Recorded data
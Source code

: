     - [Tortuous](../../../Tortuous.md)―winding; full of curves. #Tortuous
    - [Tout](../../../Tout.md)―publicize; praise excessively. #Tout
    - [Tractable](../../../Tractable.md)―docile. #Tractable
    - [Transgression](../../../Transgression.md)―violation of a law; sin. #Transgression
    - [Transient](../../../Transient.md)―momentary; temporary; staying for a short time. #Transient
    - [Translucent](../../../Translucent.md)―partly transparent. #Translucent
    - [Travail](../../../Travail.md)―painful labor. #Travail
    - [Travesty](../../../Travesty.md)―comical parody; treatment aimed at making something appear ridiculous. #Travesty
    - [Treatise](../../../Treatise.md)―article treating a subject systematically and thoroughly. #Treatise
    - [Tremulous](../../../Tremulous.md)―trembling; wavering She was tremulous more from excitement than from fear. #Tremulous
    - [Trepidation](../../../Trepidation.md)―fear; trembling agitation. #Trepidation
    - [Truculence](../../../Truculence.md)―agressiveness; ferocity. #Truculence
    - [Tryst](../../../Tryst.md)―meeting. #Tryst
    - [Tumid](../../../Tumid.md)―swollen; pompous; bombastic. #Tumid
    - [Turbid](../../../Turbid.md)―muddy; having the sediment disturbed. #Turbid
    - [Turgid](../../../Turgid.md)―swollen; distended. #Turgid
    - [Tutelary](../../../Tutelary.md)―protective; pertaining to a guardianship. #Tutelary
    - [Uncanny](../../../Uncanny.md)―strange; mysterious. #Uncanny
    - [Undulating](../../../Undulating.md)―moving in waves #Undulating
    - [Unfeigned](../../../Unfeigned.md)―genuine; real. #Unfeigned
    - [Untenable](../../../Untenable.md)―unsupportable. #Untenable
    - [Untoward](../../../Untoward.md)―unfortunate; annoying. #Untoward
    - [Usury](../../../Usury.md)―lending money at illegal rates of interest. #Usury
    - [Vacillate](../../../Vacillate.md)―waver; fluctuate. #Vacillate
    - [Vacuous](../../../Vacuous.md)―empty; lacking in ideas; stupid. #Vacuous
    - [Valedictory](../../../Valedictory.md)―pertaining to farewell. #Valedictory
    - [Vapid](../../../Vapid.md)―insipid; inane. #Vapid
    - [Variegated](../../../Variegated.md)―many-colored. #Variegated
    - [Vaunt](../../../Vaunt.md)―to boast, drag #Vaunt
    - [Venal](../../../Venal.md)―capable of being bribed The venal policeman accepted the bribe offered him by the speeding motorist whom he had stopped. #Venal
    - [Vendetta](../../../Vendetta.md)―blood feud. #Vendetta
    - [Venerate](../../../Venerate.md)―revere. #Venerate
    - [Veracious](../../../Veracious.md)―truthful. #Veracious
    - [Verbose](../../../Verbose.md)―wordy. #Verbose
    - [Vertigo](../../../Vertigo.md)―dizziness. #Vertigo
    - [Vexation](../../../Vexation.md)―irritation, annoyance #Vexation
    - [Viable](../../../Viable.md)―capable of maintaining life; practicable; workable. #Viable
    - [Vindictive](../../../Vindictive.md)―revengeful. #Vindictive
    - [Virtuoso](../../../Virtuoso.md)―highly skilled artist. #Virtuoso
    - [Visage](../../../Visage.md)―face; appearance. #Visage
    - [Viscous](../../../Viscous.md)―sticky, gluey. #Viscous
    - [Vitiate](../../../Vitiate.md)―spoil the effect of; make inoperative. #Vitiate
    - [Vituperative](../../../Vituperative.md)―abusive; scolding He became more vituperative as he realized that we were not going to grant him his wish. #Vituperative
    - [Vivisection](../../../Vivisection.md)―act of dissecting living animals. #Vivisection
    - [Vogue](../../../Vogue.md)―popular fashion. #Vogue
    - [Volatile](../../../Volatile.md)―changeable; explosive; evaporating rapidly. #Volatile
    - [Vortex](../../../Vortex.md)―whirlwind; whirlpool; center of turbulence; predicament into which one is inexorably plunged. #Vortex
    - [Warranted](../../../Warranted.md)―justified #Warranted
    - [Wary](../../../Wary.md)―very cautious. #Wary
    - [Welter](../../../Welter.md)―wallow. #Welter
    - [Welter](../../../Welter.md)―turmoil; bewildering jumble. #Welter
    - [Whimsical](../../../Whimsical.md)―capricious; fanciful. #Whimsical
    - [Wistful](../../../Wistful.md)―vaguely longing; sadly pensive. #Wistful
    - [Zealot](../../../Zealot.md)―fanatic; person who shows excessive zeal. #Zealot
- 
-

▸ What you need to do
Taking the records above, retype every line from the one with "- [Welter](../../../Welter.md)―wallow. #Welter" down to the one with "- [Wistful](../../../Wistful.md)―vaguely longing;", exactly and with nothing else.

▸ Solution
    - [Welter](../../../Welter.md)―wallow. #Welter
    - [Welter](../../../Welter.md)―turmoil; bewildering jumble. #Welter
    - [Whimsical](../../../Whimsical.md)―capricious; fanciful. #Whimsical
    - [Wistful](../../../Wistful.md)―vaguely longing; sadly pensive. #Wistful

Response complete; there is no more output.